If you’re married or living with your significant other, how do you and your partner manage your money?
We got married a year ago and now have a joint account which our mortgage and other major bills come out of, but we still maintain our own accounts. We have been a bit lazy but are aiming to move our accounts into one to simplify our banking.
How much money do you feel it’s ok to spend on a joint credit card or from a joint account without consulting your partner?
When it comes to our joint money we tend to say before we spend anything or let the other person know straight away. With me working from home now after losing my job I am finding it harder to spend any money on my own things although that is probably better because it has reigned in my spending!
Have you ever lied about purchases or finances?
I must say I am guilty on this one along with 32% of women in the survey who said that had hidden a purchase from their partner. Usually when he sees me wearing it he knows anyway. Women were nearly 50% more likely to hide purchases or receipts than men-hardly surprising since women tend to be shopaholics.
Do you think financial infidelity leads to sexual infidelity?

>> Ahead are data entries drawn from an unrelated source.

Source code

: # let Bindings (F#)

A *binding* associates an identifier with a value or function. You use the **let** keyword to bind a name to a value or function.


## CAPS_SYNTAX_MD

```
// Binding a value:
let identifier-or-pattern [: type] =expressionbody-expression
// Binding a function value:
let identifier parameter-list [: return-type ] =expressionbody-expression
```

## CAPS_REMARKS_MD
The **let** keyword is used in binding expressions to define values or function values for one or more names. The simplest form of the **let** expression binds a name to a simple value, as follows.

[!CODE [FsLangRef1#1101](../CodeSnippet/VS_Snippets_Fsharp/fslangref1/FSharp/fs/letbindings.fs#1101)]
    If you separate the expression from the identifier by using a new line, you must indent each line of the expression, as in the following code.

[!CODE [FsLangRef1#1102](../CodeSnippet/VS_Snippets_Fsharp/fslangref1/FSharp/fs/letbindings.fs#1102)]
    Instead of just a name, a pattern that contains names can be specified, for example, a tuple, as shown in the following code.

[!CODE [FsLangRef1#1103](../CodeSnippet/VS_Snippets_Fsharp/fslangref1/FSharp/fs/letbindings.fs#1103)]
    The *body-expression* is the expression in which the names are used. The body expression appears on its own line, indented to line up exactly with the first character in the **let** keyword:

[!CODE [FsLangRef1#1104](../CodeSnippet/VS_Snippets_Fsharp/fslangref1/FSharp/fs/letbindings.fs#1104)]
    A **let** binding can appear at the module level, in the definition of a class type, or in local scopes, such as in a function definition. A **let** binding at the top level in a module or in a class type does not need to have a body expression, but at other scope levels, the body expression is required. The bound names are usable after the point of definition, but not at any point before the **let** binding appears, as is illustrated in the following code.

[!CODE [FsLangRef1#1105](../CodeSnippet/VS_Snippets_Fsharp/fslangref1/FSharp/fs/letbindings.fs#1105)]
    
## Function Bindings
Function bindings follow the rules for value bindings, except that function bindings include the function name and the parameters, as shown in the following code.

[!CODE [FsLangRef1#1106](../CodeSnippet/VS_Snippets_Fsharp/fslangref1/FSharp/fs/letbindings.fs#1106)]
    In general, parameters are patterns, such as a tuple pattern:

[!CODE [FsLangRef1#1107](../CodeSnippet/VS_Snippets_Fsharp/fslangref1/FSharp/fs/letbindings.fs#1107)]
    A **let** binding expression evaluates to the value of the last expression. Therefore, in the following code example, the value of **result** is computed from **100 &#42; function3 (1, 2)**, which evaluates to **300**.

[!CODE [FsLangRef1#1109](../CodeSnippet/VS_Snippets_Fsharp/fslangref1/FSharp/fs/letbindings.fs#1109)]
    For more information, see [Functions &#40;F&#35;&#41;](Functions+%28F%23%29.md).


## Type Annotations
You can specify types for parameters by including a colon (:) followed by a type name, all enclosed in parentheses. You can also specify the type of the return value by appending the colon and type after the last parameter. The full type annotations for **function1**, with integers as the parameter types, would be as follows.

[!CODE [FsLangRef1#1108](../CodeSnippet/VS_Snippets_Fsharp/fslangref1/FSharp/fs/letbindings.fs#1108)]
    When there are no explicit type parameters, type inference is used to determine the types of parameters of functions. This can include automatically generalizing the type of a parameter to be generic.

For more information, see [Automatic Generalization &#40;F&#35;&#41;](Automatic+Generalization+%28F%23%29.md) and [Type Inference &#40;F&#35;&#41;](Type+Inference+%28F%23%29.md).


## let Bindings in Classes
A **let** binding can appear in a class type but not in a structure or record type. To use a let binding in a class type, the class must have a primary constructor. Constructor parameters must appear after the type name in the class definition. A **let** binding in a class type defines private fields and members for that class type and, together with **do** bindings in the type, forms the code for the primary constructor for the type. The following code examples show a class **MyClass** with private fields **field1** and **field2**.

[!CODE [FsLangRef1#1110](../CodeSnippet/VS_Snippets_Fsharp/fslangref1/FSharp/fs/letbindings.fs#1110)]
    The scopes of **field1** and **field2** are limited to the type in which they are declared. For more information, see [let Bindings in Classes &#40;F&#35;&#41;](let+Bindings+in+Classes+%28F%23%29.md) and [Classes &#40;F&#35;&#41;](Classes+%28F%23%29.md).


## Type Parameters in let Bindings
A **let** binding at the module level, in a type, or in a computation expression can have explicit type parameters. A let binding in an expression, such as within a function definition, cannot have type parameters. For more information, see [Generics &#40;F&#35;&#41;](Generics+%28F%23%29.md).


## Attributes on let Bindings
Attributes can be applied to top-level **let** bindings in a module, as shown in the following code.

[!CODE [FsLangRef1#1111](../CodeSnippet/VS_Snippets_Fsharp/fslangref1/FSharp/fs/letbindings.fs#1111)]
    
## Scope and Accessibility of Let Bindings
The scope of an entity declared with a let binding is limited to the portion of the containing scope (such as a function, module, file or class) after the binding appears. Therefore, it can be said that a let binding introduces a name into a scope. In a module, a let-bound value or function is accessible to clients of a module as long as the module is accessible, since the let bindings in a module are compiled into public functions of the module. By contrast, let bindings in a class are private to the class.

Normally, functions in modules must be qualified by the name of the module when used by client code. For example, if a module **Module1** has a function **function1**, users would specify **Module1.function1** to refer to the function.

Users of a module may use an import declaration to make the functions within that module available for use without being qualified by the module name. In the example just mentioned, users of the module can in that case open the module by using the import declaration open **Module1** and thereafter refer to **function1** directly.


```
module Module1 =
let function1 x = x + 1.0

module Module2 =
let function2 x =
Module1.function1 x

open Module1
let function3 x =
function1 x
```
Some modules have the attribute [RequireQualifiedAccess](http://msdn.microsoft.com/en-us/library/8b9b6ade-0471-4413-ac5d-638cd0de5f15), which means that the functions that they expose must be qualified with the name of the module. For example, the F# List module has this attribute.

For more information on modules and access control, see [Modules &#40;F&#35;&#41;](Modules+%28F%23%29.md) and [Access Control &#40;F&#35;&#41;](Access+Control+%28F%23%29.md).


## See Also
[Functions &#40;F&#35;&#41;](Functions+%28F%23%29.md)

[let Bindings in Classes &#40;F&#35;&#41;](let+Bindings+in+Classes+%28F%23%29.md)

On first consideration I would say no, but when you look more closely where this could lead to a breakdown of trust you can understand why 1/3 f respondents said financial infidelity can lead to sexual infidelity. 63% of men and 70% of women think that honesty about money is as important as remaining monogamous.
The main problems
What the experts say about this survey is that the main problem is people feeling awkward about money and how to talk about it. Hiding a new bag or piece of clothing is hardly a problem, but when you are hiding serious money issues this could lead to many more woes and really is just a recipe for something bad to happen.
What you should do?
I found the survey results very interesting. Taking the time to think about the questions really enlightened me to the potential problems that could start to cause cracks in your relationship.
First things first you both need to be honest and frank when talking about money-something I am guilty of because I find it a really awkward topic.
You need to set clear guidelines about expenses and how your money is going to be used. This is not for just one person to decide either.
Often one person in the household has control over financial matters which can lead to disagreements about unequal monetary status and decisions. Make sure you both have equal say and equal involvement.
If you are in some kind of financial trouble and are finding it hard to express to your partner it might be time to bring in some expert help either by way of a counsellor or financial adviser who can help you forge ahead with a new plan together and deal with the underlying issues.